Activity: Only one stretch of the data is wanted: the line containing "1. Run Breadth-first", the line containing "computed on the", and every line between them, copied exactly.

[Dataset entries — start]

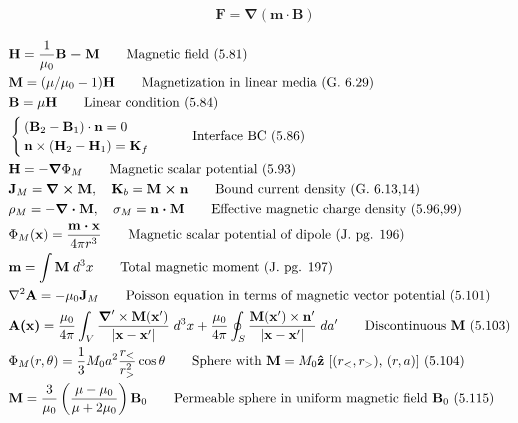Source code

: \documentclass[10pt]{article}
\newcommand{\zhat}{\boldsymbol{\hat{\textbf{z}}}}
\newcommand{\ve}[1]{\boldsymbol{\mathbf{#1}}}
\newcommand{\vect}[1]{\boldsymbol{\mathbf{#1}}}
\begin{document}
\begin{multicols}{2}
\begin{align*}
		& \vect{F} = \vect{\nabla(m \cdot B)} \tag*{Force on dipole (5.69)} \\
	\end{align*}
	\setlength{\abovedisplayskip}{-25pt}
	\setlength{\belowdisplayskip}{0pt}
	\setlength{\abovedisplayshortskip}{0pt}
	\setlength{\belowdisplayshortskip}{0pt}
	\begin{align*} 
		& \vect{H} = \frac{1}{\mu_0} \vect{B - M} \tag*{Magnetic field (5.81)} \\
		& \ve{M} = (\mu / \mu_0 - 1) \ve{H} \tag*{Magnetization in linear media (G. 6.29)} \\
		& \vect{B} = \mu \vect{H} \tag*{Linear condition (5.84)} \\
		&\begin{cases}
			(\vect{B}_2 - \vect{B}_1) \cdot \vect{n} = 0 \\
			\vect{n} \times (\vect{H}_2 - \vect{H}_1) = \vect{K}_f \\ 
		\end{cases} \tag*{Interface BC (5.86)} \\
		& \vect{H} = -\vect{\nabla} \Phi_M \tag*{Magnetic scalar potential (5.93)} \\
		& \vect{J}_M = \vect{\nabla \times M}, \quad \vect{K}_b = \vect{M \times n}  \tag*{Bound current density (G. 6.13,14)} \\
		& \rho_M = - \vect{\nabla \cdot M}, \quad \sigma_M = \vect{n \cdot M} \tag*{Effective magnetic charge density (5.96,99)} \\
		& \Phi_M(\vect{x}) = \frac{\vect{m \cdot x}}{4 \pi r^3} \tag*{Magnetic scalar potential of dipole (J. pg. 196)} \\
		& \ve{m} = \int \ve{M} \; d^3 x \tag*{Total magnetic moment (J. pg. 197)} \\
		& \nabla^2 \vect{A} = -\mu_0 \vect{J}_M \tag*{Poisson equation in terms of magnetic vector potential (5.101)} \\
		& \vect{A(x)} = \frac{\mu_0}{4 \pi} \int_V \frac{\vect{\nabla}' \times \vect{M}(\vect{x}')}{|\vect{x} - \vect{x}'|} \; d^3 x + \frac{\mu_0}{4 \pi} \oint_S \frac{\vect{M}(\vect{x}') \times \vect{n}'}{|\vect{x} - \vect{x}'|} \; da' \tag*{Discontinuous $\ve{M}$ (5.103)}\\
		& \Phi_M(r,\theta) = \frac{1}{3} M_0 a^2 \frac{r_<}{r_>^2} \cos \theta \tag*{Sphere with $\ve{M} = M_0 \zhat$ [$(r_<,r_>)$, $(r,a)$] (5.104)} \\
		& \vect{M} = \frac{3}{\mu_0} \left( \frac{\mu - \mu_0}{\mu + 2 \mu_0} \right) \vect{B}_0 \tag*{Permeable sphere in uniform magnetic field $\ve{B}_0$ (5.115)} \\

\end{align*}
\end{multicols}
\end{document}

[Dataset entries — finish]
[Dataset entries — start]

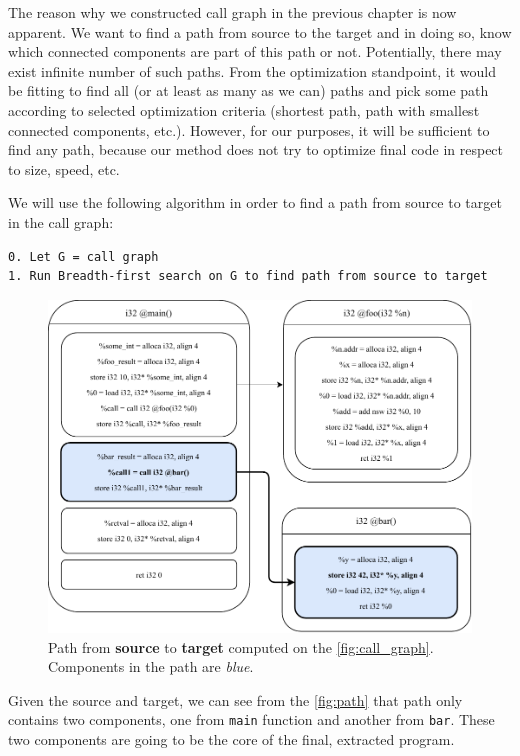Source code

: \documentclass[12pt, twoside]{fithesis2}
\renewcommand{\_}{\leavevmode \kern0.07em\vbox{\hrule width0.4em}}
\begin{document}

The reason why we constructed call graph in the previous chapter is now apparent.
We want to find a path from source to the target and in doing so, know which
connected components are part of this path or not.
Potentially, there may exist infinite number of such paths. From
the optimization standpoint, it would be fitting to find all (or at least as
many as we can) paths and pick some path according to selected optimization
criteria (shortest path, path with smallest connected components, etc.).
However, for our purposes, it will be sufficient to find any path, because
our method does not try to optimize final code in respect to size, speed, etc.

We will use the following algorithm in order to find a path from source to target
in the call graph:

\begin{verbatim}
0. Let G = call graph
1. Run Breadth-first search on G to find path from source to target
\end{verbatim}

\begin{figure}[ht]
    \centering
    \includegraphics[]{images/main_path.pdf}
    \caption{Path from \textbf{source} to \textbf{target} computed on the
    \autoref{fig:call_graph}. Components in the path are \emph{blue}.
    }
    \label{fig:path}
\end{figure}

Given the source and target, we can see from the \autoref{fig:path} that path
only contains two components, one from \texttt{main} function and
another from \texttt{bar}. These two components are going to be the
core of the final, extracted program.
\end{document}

[Dataset entries — finish]

Result:
1. Run Breadth-first search on G to find path from source to target
\end{verbatim}

\begin{figure}[ht]
    \centering
    \includegraphics[]{images/main_path.pdf}
    \caption{Path from \textbf{source} to \textbf{target} computed on the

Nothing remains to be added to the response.